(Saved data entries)
Start of Block
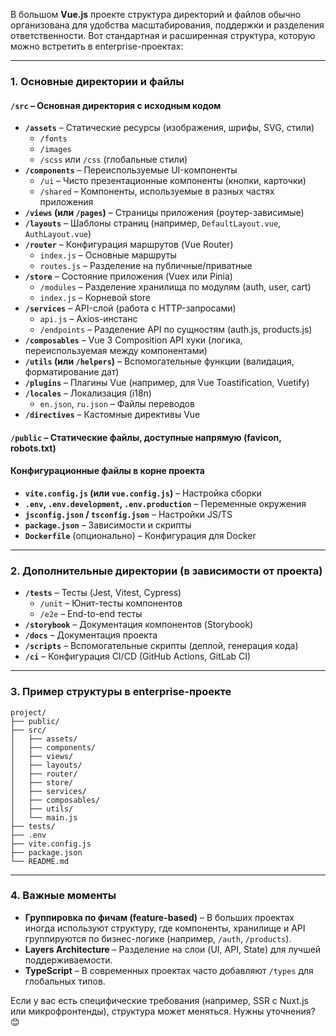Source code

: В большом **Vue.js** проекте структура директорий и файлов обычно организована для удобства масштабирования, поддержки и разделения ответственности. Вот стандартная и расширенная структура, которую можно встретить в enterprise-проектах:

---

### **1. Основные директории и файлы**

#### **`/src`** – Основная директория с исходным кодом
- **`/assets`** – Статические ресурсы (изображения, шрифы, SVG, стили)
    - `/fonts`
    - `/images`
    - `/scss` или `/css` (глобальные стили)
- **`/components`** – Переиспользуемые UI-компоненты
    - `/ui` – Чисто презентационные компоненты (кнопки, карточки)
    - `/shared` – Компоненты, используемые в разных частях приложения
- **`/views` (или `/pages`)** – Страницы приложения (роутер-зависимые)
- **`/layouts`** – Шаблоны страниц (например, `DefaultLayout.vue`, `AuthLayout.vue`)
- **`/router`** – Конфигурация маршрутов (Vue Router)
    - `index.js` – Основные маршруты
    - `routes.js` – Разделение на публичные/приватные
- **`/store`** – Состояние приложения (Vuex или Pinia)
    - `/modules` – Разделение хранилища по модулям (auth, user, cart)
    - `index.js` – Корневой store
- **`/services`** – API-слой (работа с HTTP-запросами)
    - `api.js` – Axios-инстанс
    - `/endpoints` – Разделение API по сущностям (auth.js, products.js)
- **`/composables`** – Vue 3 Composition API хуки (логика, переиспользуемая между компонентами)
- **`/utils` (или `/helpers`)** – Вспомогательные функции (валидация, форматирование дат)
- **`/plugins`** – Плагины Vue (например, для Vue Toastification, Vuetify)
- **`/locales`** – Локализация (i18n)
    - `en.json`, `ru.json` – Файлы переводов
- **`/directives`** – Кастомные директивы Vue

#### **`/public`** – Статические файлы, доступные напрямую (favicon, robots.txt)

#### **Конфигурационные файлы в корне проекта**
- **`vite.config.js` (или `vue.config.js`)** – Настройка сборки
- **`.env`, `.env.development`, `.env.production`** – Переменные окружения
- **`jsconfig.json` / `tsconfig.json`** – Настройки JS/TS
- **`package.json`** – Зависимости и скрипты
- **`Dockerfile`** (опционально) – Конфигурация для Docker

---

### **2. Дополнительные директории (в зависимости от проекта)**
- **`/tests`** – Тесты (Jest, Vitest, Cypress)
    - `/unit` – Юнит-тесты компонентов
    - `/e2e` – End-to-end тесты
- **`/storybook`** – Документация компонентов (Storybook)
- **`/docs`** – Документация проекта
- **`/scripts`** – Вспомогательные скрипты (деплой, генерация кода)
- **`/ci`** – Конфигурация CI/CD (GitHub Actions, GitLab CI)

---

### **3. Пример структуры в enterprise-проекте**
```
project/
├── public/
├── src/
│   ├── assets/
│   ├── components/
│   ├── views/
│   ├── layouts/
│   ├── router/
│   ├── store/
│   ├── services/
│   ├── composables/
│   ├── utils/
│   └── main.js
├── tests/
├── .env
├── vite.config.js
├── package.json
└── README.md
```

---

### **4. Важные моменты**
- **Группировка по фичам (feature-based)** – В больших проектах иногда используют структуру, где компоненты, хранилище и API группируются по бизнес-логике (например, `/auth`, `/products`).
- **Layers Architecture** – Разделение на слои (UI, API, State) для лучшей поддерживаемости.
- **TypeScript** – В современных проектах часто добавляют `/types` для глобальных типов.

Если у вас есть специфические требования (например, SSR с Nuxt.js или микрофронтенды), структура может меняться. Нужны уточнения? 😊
End of Block
Start of Block
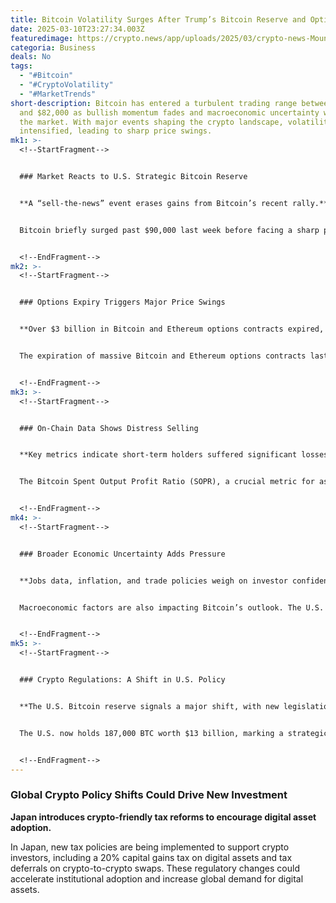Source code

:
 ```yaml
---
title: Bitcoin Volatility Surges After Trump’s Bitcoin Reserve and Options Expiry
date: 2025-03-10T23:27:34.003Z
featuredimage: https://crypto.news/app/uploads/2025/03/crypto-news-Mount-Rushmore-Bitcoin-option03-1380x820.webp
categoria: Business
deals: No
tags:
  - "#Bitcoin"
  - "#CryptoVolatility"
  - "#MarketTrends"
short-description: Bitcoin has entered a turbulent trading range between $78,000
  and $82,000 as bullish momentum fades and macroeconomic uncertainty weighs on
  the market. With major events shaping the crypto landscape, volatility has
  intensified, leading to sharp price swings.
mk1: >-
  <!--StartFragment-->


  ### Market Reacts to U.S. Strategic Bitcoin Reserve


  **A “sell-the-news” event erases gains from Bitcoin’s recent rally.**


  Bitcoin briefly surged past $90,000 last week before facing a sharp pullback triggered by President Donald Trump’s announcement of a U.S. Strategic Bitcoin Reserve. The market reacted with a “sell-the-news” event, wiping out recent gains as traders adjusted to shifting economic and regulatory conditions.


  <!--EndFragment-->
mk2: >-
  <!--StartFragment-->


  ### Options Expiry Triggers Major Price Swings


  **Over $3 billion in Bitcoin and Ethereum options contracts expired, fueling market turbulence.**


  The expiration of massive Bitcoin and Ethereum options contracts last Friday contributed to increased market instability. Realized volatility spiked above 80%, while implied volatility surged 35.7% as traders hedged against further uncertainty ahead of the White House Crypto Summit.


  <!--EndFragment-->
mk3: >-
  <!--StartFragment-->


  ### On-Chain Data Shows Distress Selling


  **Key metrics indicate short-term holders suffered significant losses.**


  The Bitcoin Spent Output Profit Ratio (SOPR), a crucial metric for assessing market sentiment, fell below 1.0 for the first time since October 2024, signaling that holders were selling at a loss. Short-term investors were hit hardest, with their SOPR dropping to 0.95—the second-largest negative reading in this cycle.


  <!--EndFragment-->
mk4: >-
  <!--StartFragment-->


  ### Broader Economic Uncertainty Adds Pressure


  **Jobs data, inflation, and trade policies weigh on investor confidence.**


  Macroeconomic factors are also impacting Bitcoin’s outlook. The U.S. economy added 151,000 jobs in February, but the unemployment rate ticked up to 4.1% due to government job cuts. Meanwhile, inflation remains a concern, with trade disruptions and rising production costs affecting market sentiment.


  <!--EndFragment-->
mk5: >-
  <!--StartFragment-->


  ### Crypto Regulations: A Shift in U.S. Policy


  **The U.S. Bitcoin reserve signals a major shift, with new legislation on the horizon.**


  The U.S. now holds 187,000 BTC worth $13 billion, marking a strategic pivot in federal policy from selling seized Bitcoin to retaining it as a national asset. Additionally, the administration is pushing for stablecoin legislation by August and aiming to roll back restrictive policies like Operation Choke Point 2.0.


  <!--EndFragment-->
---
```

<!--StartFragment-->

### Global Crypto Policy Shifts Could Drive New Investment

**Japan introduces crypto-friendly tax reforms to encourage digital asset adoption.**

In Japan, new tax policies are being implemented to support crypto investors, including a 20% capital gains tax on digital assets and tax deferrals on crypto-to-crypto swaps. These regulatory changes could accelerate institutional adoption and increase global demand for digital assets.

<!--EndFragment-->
End of Block
- How to complete this task -
Wherever a line in the entries above holds "Документация", copy that line.

- Solution for this task -
- **`/storybook`** – Документация компонентов (Storybook)
- **`/docs`** – Документация проекта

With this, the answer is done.